Juan Cole description of the puzzle that is Pakistan makes me think of multiple personality disorder. Whenever the powers-that-be in Pakistan have felt the need to do something inconsistent with their public persona, they have spun off some secretive, quasi-independent group to do it for them, like the "retired" intelligence officers who apparently trained the Mumbai terrorists. Once set up, these groups may even have their own funding sources -- drug smuggling or private donors. The government may not remember that they exist, much less know how to influence them.

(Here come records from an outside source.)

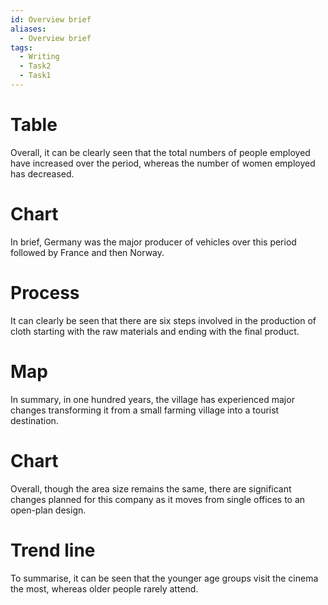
 ```yaml
---
id: Overview brief
aliases:
  - Overview brief
tags:
  - Writing
  - Task2
  - Task1
---
```


# Table
Overall, it can be clearly seen that the total numbers of people employed have increased over the period, whereas the number of women employed has decreased.
# Chart
In brief, Germany was the major producer of vehicles over this period followed by France and then Norway.
# Process
It can clearly be seen that there are six steps involved in the production of cloth starting with the raw materials and ending with the final product.
# Map
In summary, in one hundred years, the village has experienced major changes transforming it from a small farming village into a tourist destination.
# Chart
Overall, though the area size remains the same, there are significant changes planned for this company as it moves from single offices to an open-plan design.
# Trend line
To summarise, it can be seen that the younger age groups visit the cinema the most, whereas older people rarely attend.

Now, countries like the U.S. also do nasty things in secret, but we're more like a person who is just devious. No matter how hidden a program is from the public, it's listed somewhere in a classified part of the budget, and the chain-of-command could stop it if they wanted to. But unlike a devious person, a multiple-personality case really doesn't know how all these nasty things keep happening, and he feels helpless to stop them. That's President Zardari.

Of all the links in Cole's article, this one to Pakistani writer Irfan Husain is the most interesting.

Men's Journal just did a phenomenal article about CNN Iraq correspondent Michael Ware. I'm not going to stop watching him, but I'm going to feel a little bit guilty about enabling the war addiction that is wrecking Ware's life.